<<<<
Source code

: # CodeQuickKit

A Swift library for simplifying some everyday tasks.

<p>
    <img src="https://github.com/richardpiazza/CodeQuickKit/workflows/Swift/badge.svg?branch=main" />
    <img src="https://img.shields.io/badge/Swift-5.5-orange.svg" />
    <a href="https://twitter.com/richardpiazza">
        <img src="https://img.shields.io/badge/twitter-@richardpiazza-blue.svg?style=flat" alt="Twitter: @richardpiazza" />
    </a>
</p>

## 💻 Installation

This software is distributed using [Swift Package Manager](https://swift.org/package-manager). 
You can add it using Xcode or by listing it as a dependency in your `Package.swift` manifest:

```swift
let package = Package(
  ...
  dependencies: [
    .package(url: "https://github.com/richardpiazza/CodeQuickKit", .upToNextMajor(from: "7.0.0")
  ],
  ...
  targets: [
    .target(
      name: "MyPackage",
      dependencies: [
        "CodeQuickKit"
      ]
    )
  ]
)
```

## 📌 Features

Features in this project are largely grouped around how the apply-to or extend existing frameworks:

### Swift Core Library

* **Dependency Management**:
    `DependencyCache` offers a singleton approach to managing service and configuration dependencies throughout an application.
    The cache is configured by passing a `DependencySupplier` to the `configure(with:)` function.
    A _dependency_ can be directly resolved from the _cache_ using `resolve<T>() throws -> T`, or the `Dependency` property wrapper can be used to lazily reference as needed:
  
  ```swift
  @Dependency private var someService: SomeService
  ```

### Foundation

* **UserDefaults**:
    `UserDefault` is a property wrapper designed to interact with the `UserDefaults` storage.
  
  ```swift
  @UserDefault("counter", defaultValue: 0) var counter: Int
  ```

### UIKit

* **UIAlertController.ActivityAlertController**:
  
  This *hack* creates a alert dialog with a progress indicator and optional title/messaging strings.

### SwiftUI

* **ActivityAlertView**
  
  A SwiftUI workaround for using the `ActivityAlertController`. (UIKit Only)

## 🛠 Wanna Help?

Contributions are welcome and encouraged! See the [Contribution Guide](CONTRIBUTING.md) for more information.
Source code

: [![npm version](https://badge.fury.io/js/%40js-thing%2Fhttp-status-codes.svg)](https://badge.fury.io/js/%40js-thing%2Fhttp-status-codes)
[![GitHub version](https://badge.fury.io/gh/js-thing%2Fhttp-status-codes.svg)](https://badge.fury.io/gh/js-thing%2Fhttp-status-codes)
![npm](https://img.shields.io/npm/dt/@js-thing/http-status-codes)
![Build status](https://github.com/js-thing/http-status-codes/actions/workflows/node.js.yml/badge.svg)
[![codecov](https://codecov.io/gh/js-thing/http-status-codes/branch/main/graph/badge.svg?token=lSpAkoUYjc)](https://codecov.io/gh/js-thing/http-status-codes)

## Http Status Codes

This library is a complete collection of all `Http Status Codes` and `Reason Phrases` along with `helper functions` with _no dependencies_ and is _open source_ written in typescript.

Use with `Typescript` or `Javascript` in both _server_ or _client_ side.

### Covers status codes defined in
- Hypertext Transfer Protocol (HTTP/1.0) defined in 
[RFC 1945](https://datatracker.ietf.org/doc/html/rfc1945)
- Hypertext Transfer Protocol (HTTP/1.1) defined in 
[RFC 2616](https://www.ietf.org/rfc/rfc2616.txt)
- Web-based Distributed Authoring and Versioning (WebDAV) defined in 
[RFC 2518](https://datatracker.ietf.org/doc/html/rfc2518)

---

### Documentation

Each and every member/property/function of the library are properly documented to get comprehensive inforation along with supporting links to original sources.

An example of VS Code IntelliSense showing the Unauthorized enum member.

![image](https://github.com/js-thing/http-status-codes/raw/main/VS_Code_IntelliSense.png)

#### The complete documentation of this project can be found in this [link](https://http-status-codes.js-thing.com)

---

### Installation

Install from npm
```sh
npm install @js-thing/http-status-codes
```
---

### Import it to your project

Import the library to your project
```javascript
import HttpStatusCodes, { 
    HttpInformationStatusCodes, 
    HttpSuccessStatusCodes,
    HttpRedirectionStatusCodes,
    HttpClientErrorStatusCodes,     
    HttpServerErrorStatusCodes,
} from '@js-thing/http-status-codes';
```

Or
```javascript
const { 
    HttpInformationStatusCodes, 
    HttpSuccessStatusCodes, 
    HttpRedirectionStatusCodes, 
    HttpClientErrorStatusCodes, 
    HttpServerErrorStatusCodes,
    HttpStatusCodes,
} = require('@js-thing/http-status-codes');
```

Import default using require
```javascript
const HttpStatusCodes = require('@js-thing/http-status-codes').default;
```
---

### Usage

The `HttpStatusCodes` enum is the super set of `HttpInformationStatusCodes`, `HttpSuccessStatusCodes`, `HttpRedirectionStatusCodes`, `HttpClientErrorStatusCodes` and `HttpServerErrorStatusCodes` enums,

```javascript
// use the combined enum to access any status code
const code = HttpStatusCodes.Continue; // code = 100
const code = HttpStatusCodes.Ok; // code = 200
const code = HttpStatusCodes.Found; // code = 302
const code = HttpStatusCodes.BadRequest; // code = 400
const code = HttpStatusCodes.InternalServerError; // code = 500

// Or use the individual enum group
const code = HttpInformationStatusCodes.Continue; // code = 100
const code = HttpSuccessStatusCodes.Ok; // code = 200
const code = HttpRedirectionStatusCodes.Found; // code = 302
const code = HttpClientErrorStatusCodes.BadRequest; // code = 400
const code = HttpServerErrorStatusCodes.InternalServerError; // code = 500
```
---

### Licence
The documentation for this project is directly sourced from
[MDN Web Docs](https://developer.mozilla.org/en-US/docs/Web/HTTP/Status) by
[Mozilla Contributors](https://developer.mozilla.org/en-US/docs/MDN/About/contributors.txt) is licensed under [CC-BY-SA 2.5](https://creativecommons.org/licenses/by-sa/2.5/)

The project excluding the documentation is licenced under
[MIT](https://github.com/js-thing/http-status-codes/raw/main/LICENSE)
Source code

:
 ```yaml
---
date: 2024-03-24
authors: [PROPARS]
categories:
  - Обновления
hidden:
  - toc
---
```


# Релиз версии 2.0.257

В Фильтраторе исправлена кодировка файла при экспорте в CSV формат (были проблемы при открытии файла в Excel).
>>>>
Work request
Filter the records above for the string "from" and copy each matching line.

Solution to this exercise
    .package(url: "https://github.com/richardpiazza/CodeQuickKit", .upToNextMajor(from: "7.0.0")
    A _dependency_ can be directly resolved from the _cache_ using `resolve<T>() throws -> T`, or the `Dependency` property wrapper can be used to lazily reference as needed:
Install from npm
} from '@js-thing/http-status-codes';
The documentation for this project is directly sourced from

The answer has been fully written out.